Wednesday, January 13, 2010

Looking towards a universal wrapper/proxy for knowlege and data stores

I often start out by writing code specific for a single project and then refactor it to make working code more generally useful. I am working on an applications book for the AllegroGraph RDF data store services. Since most people (probably) use Java clients with AllegroGraph, the first step is to wrap Franz's APIs with my own interfaces so for my own work (that is, beyond the scope of writing this book), I can write implementations for other back end RDF data stores as I need them.

I also plan on writing "thin" Scala, JRuby, and Clojure friendly interfaces to my Java library. For the purposes of the book, I'll use this library to support example client applications written in Java, JRuby, Scala, and Clojure. I have a lot of material already written with Lisp examples but I think that I am going to set that all aside for a future writing project (that I may, quite honestly, never get back to). I also decided to not support Python in my book: Franz has a good Python interface library and examples and in any case, I am not a Python developer.

So far, I have a fairly clear road map of what I need for this specific book project. Long term, after this book is done, I am aiming to also wrap other knowledge sources like OpenCyc, Freebase, etc. While it is tempting to view most knowledge sources as graph data (RDF), it seems like a poor idea to give up the inferencing available in OpenCyc, all the features of the Freebase MQL query language, etc.

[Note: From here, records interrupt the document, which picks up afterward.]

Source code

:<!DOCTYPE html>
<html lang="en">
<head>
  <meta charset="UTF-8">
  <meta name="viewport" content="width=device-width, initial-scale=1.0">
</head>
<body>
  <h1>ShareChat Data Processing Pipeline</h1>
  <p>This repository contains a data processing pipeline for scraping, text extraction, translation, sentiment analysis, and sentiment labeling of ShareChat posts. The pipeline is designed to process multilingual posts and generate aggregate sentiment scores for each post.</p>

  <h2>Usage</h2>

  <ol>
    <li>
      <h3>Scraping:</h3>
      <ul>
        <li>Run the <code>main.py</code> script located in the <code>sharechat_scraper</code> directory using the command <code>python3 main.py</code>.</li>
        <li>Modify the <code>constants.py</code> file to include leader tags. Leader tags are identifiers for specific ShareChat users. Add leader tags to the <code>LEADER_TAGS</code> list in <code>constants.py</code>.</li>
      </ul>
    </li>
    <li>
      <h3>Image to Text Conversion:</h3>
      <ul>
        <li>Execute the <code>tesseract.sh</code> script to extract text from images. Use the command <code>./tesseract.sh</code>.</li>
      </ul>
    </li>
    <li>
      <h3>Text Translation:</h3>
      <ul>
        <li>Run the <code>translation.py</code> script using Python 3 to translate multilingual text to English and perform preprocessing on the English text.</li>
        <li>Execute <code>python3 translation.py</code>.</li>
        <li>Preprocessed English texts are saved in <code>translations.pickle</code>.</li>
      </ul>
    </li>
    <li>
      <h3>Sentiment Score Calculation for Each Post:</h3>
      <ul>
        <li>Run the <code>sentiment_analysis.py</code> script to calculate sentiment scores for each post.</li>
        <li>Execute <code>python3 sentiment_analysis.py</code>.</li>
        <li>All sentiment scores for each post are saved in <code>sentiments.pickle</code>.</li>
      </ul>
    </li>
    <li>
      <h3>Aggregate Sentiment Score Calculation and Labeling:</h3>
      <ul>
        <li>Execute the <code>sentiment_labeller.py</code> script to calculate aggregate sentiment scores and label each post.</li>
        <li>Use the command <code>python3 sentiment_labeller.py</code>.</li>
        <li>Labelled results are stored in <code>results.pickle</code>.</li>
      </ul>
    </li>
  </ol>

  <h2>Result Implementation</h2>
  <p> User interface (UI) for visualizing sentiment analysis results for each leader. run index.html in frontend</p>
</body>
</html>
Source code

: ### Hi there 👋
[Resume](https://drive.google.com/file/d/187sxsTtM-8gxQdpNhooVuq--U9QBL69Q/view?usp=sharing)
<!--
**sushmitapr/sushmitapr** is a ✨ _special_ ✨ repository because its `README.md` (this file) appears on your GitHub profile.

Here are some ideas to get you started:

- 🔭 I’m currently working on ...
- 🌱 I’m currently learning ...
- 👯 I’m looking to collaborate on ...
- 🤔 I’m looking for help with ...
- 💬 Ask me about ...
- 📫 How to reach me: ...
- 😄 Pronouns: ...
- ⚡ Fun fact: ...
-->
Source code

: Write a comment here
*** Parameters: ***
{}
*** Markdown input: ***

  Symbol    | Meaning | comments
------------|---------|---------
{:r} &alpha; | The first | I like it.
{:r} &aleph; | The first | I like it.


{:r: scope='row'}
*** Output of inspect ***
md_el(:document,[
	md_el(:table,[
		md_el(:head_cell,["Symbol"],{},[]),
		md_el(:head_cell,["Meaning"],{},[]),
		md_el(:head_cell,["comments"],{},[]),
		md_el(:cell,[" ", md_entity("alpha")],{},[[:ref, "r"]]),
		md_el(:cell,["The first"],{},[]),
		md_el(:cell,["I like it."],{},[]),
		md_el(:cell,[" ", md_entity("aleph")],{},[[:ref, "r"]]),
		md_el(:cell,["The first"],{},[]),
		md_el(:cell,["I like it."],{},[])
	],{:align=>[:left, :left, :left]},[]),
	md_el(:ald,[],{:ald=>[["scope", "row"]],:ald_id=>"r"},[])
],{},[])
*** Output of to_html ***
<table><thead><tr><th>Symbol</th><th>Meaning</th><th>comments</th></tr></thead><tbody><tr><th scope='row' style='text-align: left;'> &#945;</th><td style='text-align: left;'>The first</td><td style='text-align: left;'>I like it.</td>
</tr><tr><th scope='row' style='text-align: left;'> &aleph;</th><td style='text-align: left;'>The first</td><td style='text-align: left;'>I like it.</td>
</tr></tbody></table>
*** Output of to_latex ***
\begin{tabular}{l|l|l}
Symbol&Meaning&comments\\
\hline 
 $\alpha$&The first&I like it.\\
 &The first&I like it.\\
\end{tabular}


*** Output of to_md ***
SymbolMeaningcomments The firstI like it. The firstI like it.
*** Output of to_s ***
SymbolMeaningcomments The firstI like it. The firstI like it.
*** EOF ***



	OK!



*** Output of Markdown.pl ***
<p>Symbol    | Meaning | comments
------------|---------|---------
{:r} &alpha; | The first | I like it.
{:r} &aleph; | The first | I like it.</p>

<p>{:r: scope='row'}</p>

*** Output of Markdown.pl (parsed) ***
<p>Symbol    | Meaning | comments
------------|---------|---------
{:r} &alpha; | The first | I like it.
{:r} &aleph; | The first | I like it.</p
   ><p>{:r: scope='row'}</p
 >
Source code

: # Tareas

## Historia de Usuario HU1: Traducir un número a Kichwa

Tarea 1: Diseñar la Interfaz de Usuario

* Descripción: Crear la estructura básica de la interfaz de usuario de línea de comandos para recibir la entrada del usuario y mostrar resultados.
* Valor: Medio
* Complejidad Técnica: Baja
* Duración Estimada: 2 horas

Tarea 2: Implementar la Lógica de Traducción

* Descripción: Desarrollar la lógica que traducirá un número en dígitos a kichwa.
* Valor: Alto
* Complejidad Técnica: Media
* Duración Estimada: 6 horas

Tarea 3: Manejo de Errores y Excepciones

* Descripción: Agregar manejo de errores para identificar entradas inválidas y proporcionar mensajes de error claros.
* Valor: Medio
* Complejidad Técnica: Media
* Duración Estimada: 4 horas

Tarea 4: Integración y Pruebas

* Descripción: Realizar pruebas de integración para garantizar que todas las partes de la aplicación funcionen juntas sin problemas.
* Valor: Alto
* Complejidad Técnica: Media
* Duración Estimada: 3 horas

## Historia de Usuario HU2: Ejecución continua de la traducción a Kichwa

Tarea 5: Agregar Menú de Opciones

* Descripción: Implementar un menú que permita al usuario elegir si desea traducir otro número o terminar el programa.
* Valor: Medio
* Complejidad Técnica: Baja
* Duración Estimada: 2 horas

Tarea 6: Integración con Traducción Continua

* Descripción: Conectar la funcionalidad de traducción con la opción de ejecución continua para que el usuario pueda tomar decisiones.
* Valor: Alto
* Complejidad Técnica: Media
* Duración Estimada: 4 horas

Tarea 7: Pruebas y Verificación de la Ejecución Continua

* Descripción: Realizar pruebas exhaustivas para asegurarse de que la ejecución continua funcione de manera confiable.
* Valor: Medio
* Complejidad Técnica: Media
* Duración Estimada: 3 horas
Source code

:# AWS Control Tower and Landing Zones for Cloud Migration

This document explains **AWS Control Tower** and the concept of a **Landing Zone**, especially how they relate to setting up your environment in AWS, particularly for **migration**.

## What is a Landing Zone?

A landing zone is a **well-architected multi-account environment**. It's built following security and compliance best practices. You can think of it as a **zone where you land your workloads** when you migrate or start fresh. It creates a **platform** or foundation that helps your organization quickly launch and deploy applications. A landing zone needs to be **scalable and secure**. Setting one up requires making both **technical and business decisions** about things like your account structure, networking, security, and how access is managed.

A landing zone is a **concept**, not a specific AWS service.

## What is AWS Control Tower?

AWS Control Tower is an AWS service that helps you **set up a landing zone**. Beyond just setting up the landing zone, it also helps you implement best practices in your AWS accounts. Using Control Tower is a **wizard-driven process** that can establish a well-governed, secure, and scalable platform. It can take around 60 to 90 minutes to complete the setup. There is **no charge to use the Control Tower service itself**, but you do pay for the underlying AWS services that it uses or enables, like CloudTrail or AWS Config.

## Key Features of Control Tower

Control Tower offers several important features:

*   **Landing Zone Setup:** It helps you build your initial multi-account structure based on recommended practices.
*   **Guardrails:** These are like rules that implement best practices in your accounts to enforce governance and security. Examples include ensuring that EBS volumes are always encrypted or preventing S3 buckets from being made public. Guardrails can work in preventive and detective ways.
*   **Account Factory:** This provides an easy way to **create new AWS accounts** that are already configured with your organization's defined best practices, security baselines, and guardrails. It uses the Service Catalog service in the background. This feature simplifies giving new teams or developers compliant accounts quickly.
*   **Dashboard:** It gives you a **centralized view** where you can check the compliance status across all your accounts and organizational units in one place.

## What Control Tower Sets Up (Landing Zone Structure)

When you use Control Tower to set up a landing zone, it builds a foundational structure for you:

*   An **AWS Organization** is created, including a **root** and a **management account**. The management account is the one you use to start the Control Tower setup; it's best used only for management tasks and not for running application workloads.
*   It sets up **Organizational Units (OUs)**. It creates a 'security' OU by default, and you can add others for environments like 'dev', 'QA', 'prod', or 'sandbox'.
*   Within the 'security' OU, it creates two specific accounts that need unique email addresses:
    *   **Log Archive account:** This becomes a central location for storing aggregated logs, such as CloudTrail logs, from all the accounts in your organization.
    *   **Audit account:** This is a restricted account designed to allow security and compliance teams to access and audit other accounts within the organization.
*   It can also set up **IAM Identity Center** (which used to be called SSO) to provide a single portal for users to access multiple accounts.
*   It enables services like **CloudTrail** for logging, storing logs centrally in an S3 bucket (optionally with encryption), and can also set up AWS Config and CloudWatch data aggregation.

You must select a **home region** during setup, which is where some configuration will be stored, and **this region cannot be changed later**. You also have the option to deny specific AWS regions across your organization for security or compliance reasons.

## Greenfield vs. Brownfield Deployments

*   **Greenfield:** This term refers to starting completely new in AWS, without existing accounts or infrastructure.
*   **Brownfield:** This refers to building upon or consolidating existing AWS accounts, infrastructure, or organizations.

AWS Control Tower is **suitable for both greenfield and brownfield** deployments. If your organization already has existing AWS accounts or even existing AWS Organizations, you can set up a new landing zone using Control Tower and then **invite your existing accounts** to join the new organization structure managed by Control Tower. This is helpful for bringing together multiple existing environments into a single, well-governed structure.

Since I often find myself reusing my own small code examples to access multiple knowledge sources, it may be time soon to step back and decide what can be placed behind common interfaces.

7 comments:

Tom Morris said...

I'd be interested in hearing more about a wrapper for RDF, MQL, SPARQL, etc as you make progress.

I recognize SPARQL is a standard, but it's a darn ugly one. It'd be nice to have MQL style QBE available too.

adam said...

Can you provide an update on the ETA for your book? I'm working on a project right now where it would probably be a fantastic resource.

Mark Watson, author and consultant said...

Tom: I would think that a MQL wrapper could be very nice in idiomatic Scala or Clojure

Adam: I am not sure. I am waiting for Franz to delivery version 4 of AG. I did a lot of work on this book a year ago, but stopped, waiting for the new release. I am assuming that the beta I am using right now is OK for developing the example programs for a final version 4 release.

Adrian A. said...

What about Neo4j ?
http://neo4j.org/
It looks like a nice Java based alternative.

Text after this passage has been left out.